◆ **Problem details**:
Whenever a line of the records below contains the word "roberta", copy that line.
BEGIN
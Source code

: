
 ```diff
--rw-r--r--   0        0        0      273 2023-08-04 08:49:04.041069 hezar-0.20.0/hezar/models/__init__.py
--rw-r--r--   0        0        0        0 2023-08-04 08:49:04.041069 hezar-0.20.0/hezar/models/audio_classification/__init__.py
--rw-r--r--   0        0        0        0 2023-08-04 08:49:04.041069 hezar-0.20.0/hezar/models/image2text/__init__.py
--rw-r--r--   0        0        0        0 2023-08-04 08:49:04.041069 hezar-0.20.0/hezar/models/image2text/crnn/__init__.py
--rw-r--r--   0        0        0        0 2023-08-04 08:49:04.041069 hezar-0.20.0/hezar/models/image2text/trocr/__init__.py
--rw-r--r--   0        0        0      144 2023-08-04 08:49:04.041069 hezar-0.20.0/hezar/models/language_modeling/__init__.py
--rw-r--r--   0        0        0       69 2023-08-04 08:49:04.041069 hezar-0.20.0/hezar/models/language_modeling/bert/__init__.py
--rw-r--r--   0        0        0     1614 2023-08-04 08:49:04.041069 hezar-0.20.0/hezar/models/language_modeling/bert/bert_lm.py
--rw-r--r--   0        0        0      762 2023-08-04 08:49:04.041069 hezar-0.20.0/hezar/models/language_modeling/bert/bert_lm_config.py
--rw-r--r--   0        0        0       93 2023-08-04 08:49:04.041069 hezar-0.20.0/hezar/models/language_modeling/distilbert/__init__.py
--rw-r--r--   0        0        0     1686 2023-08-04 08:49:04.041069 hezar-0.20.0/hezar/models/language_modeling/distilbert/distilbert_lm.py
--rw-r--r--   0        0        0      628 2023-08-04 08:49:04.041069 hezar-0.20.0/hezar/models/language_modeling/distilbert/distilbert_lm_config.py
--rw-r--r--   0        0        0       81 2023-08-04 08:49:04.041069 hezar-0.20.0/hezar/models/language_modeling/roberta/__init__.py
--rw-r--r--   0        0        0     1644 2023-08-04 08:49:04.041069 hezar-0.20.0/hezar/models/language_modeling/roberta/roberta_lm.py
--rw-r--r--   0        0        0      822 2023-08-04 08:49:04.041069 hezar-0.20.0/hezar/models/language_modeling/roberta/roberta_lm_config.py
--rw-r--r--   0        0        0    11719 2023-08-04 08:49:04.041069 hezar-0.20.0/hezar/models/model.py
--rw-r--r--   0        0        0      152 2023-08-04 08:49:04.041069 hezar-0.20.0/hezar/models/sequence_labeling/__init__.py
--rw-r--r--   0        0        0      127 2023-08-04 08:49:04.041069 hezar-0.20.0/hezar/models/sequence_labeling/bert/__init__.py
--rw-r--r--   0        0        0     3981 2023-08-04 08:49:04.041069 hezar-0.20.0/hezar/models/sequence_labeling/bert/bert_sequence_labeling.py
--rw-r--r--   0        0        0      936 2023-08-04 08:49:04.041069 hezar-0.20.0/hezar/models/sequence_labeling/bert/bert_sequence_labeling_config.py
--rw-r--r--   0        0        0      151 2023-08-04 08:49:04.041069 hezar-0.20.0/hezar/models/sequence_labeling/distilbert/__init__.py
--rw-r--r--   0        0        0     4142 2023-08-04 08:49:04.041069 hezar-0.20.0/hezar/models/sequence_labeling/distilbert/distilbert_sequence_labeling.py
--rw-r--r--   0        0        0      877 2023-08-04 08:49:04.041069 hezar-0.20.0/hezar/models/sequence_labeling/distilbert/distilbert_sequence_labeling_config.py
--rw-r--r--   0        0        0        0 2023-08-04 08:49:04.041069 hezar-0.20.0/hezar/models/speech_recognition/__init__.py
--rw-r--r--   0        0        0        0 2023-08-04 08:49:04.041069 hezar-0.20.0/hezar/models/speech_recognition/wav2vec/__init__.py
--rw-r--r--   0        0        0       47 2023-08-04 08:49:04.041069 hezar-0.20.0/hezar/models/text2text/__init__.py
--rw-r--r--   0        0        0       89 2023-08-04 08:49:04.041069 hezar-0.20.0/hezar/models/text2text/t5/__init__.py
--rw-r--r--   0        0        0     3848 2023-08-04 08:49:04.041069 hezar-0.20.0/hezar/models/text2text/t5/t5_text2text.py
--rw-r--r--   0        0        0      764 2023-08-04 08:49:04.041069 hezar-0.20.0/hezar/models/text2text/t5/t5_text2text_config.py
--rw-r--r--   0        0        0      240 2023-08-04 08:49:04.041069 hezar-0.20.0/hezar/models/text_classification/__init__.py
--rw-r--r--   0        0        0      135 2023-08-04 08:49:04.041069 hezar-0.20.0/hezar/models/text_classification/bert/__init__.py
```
END
◆ **Finished task**:
--rw-r--r--   0        0        0       81 2023-08-04 08:49:04.041069 hezar-0.20.0/hezar/models/language_modeling/roberta/__init__.py
--rw-r--r--   0        0        0     1644 2023-08-04 08:49:04.041069 hezar-0.20.0/hezar/models/language_modeling/roberta/roberta_lm.py
--rw-r--r--   0        0        0      822 2023-08-04 08:49:04.041069 hezar-0.20.0/hezar/models/language_modeling/roberta/roberta_lm_config.py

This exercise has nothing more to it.